I recently received a resume from a financial analyst that was so dry and insipid that it was like eating 2 week old white bread. It had all the requisite keywords such as budgeting, forecasting and planning, and it is clear that for the past 3 years he performed these three critical functions in his previous job.
But why is this so tasteless? Because that’s all it said; and that’s all most resumes say. When I asked this person what made him so good at what he did, he “drew a blank”. After rephrasing my questions, he finally responded when I asked him to describe his “winning homerun story”. It turns out that he uncovered a huge financial discrepancy that would have put his company at risk. With more probing, he said that the team was understaffed and he proactively assumed the extra work load for three months. In that period he found ways to streamline their systems by deploying a certain technology.

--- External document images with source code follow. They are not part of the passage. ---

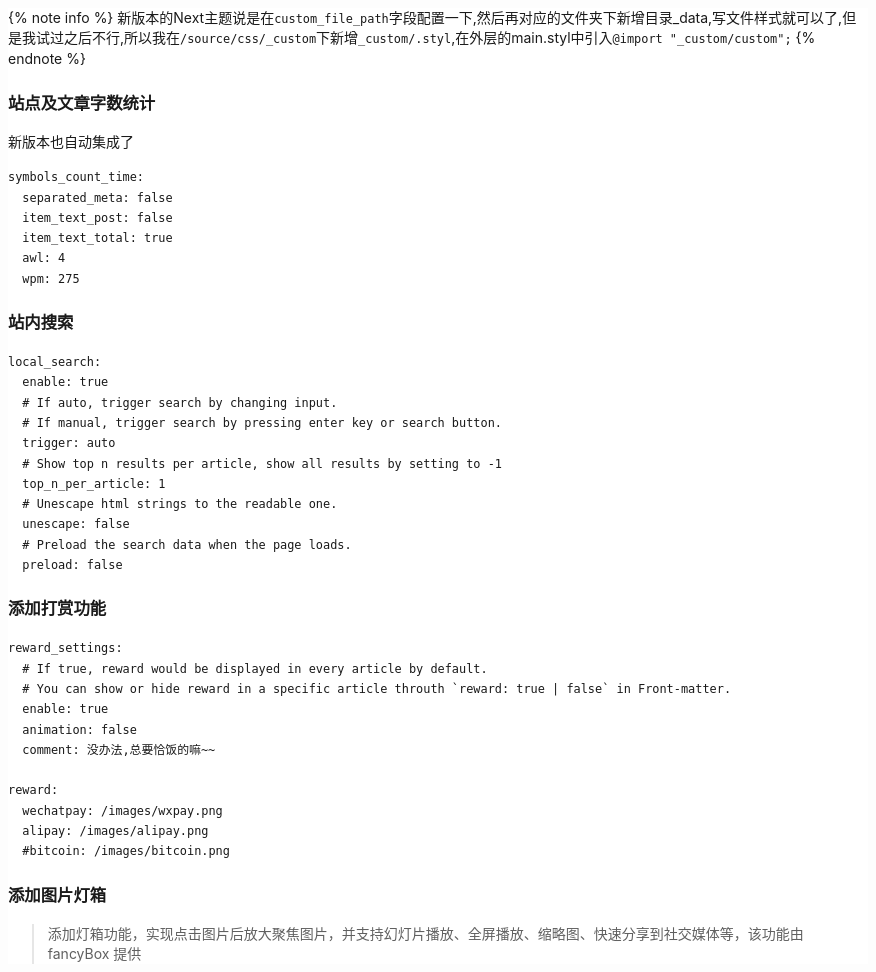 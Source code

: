 {% note info  %}
新版本的Next主题说是在`custom_file_path`字段配置一下,然后再对应的文件夹下新增目录_data,写文件样式就可以了,但是我试过之后不行,所以我在`/source/css/_custom`下新增`_custom/.styl`,在外层的main.styl中引入`@import "_custom/custom";`
{% endnote %}

### 站点及文章字数统计

新版本也自动集成了

```
symbols_count_time:
  separated_meta: false
  item_text_post: false
  item_text_total: true
  awl: 4
  wpm: 275
```

### 站内搜索

```
local_search:
  enable: true
  # If auto, trigger search by changing input.
  # If manual, trigger search by pressing enter key or search button.
  trigger: auto
  # Show top n results per article, show all results by setting to -1
  top_n_per_article: 1
  # Unescape html strings to the readable one.
  unescape: false
  # Preload the search data when the page loads.
  preload: false
```

### 添加打赏功能

```
reward_settings:
  # If true, reward would be displayed in every article by default.
  # You can show or hide reward in a specific article throuth `reward: true | false` in Front-matter.
  enable: true
  animation: false
  comment: 没办法,总要恰饭的嘛~~

reward:
  wechatpay: /images/wxpay.png
  alipay: /images/alipay.png
  #bitcoin: /images/bitcoin.png
```

### 添加图片灯箱

> 添加灯箱功能，实现点击图片后放大聚焦图片，并支持幻灯片播放、全屏播放、缩略图、快速分享到社交媒体等，该功能由 fancyBox 提供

In the end he saved the company the equivalent of a $90,000 salary. Moreover, his innovations positively impacted other support teams who were able to receive information faster. This took 45 minutes and we only discussed the homeruns at his most recent job. More importantly, his whole energy level changed when he was able to confidently express the transformative value that he has delivered.
Having the right keywords will probably get your resume through the first line of computerized screening. But getting the attention of the humans who screen at the next level requires a more thorough demonstration of how you – and more specifically, your accomplishments – are relevant for a prospective employer.